September 2, 2014 by Marion Maneker

Rauschenberg Scull ConfrontationOne of the most famous auctions in art market history is the Scull sale that took place at Sotheby’s Parke Bernet on Ocotber 18, 1973 as Taxi magnate and collector Robert Scull liquidated his Contemporary art collection to shouted bids and hails of protest. The auction is regularly cited for the quality of Scull’s collection and the furor his profiteering seemed to cause. Then, as today, there was a moral outcry that art was being treated as a commodity and the artists were being ripped off.

Here in Robert Hughes’s The Mona Lisa Curse we get real-time footage of the famous encounter between Robert Rauschenberg and Scull. This moment has been characterized in numerous accounts as shoving match or Rauschenberg punching Scull in the stomach. And you’ll see that Rauschenberg does give Scull a less-than-friendly push. But what happens next will confound most of those who have quoted the event as example of the market’s outrage. That’s because seconds after Rauschenberg complains of Scull making a profit after Rauschenberg was “working his ass off.” Scull turns it around and reminds the artist that he’s been working for Rauschenberg too.  The sale set a new price level to Rauschenberg’s direct benefit.

But that’s not the amazing part. Realizing this, Rauschenberg wastes no time capitalizing on the moment. He implores Scull to buy his next work a the same price. And the too men fall into each other’s arms in laughter. Nervous laughter but laughter nonetheless.

The point here is that the confrontation we see here is far different from the one we’ve been told about. Everyone at the sale was keen to make a buck, the artist especially. And, don’t forget, Rauschenberg died many years later a very, very rich man.

Just for reference, here’s the New York Times obituary for Robert Scull which mentions the sale:

In 1973, the couple was castigated by some artists and critics for the sale -in an auction that drew $2.2 million -of 50 of those works, which had been acquired at comparatively little cost. The auction broke records for contemporary American art in several categories. At a news conference afterward, the artist Robert Rauschenberg accused Mr. Scull of ”infidelity” and the auction house of encouraging ”profiteering.”

The Sculls’ collecting activities began in the field of Abstract Expressionism, and by 1965 they had acquired some 30 works by Willem de Kooning, Barnett Newman, Mark Rothko, Franz Kline and others. Their first auction sale, of a dozen works, was held in 1965. Its purpose was to raise money to encourage unknown artists, and the proceeds went to establish the Robert and Ethel Scull Foundation. Liked ‘Being Involved’

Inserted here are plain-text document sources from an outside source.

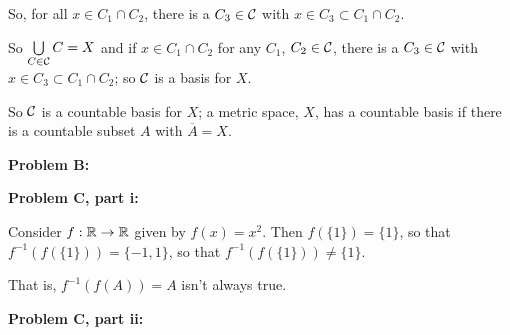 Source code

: \documentclass[a4paper,12pt]{article}
\begin{document}
So, for all $x \in C_1 \cap C_2$, there is a $C_3 \in \mathcal{C}$ with $x \in C_3 \subset C_1 \cap C_2$. 

So $\bigcup\limits_{C \in \mathcal{C}} C = X$ and if $x \in C_1 \cap C_2$ for any $C_1$, $C_2 \in \mathcal{C}$, there is a $C_3 \in \mathcal{C}$ with $x \in C_3 \subset C_1 \cap C_2$; so $\mathcal{C}$ is a basis for $X$.

So $\mathcal{C}$ is a countable basis for $X$; a metric space, $X$, has a countable basis if there is a countable subset $A$ with $\overline{A} = X$.



\shunt

{\bf Problem B:}

\shunt

{\bf Problem C, part i:}

Consider $f: \mathbb{R} \to \mathbb{R}$ given by $f(x) = x^2$. Then $f(\{1\}) = \{1\}$, so that $f^{-1}(f(\{1\})) = \{-1,1\}$, so that $f^{-1}(f(\{1\})) \neq \{1\}$.

That is, $f^{-1}(f(A)) = A$ isn't always true.

\shunt

{\bf Problem C, part ii:}

\shunt
\end{document}
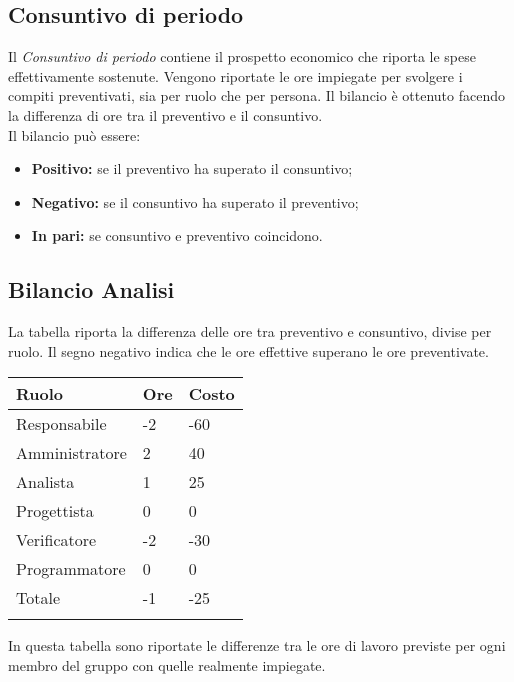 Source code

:\begin{flushleft}
    \chapter{Consuntivo di periodo}
    Il \textit{Consuntivo di periodo} contiene il prospetto economico che riporta le spese effettivamente sostenute. Vengono riportate le ore impiegate per svolgere i compiti preventivati, sia per
    ruolo che per persona. Il bilancio è ottenuto facendo la differenza di ore tra il preventivo e il consuntivo.\\
    Il bilancio può essere:
    \begin{itemize}
        \item \textbf{Positivo:} se il preventivo ha superato il consuntivo;
        \item \textbf{Negativo:} se il consuntivo ha superato il preventivo;
        \item \textbf{In pari:} se consuntivo e preventivo coincidono.
    \end{itemize}

    \section{Bilancio Analisi}
    La tabella riporta la differenza delle ore tra preventivo e consuntivo, divise per ruolo. Il segno negativo indica che le ore effettive superano le ore preventivate.  
      
\newpage
        \begin{tabularx}{\textwidth}{|l|l|l|}
        \hline
        Ruolo          & Ore & Costo \\ \hline
        Responsabile   & -2  & -60   \\ \hline
        Amministratore & 2   & 40    \\ \hline
        Analista       & 1   & 25    \\ \hline
        Progettista    & 0   & 0     \\ \hline
        Verificatore   & -2  & -30   \\ \hline
        Programmatore  & 0   & 0     \\ \hline
        Totale         & -1   & -25   \\ \hline
        \caption{Differenza delle ore tra preventivo e consultivo divise per ruolo}    
    \end{tabularx}



    In questa tabella  sono riportate le differenze tra le ore di lavoro previste per ogni membro del gruppo con quelle realmente impiegate.\\
   


\end{flushleft}
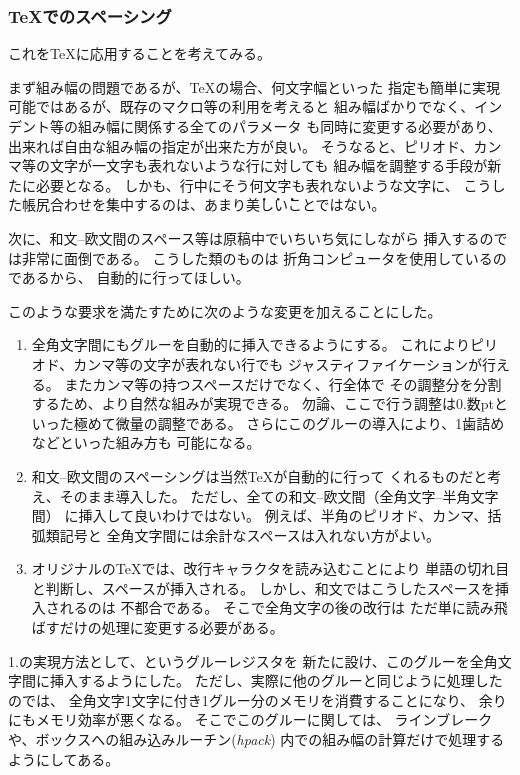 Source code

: \subsubsection{\TeX でのスペーシング}
これを\TeX に応用することを考えてみる。

まず組み幅の問題であるが、\TeX の場合、何文字幅といった
指定も簡単に実現可能ではあるが、既存のマクロ等の利用を考えると
組み幅ばかりでなく、インデント等の組み幅に関係する全てのパラメータ
も同時に変更する必要があり、出来れば自由な組み幅の指定が出来た方が良い。
そうなると、ピリオド、カンマ等の文字が一文字も表れないような行に対しても
組み幅を調整する手段が新たに必要となる。
しかも、行中にそう何文字も表れないような文字に、
こうした帳尻合わせを集中するのは、あまり\. 美\. し\. いことではない。

次に、和文--欧文間のスペース等は原稿中でいちいち気にしながら
挿入するのでは非常に面倒である。 こうした類のものは
折角コンピュータを使用しているのであるから、
自動的に行ってほしい。

このような要求を満たすために次のような変更を加えることにした。
\begin{enumerate}
\item 全角文字間にもグルーを自動的に挿入できるようにする。
	これによりピリオド、カンマ等の文字が表れない行でも
	ジャスティファイケーションが行える。
	またカンマ等の持つスペースだけでなく、行全体で
	その調整分を分割するため、より自然な組みが実現できる。
	勿論、ここで行う調整は0.数ptといった極めて微量の調整である。
	さらにこのグルーの導入により、1歯詰めなどといった組み方も
	可能になる。
\item 和文--欧文間のスペーシングは当然\TeX が自動的に行って
	くれるものだと考え、そのまま導入した。
	ただし、全ての和文--欧文間（全角文字--半角文字間）
	に挿入して良いわけではない。
	例えば、半角のピリオド、カンマ、括弧類記号と
	全角文字間には余計なスペースは入れない方がよい。
\item オリジナルの\TeX では、改行キャラクタを読み込むことにより
	単語の切れ目と判断し、スペースが挿入される。
	しかし、和文ではこうしたスペースを挿入されるのは
	不都合である。 そこで全角文字の後の改行は
	ただ単に読み飛ばすだけの処理に変更する必要がある。
\end{enumerate}

1.の実現方法として、{\bf{}}というグルーレジスタを
新たに設け、このグルーを全角文字間に挿入するようにした。
ただし、実際に他のグルーと同じように処理したのでは、
全角文字1文字に付き1グルー分のメモリを消費することになり、
余りにもメモリ効率が悪くなる。 そこでこのグルーに関しては、
ラインブレークや、ボックスへの組み込みルーチン({\it hpack})
内での組み幅の計算だけで処理するようにしてある。

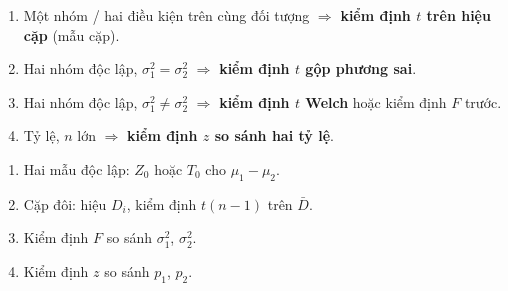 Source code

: \documentclass[12pt,a4paper]{article}
\begin{document}
\begin{phuongphap}[title={Chọn kiểm định hai mẫu}]
\begin{enumerate}
  \item Một nhóm / hai điều kiện trên cùng đối tượng $\Rightarrow$ \textbf{kiểm định $t$ trên hiệu cặp} (mẫu cặp).
  \item Hai nhóm độc lập, $\sigma_1^2=\sigma_2^2$ $\Rightarrow$ \textbf{kiểm định $t$ gộp phương sai}.
  \item Hai nhóm độc lập, $\sigma_1^2 \ne \sigma_2^2$ $\Rightarrow$ \textbf{kiểm định $t$ Welch} hoặc kiểm định $F$ trước.
  \item Tỷ lệ, $n$ lớn $\Rightarrow$ \textbf{kiểm định $z$ so sánh hai tỷ lệ}.
\end{enumerate}
\end{phuongphap}

\begin{tongket}[title={Tổng kết}]
\begin{enumerate}
  \item Hai mẫu độc lập: $Z_0$ hoặc $T_0$ cho $\mu_1-\mu_2$.
  \item Cặp đôi: hiệu $D_i$, kiểm định $t(n-1)$ trên $\bar{D}$.
  \item Kiểm định $F$ so sánh $\sigma_1^2$, $\sigma_2^2$.
  \item Kiểm định $z$ so sánh $p_1$, $p_2$.
\end{enumerate}
\end{tongket}
\end{document}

With the foundation’s money, Mr. Scull commissioned environmental works from such then-unknown artists as Michael Heizer and Walter de Maria, and also gave artists stipends, bought them food and clothes and paid for their materials. He did it, he said, for the thrill of ”being involved.” When an interviewer asked about accusations that he bought art for investment and for social climbing, Mr. Scull responded, ”It’s all true. I’d rather use art to climb than anything else.”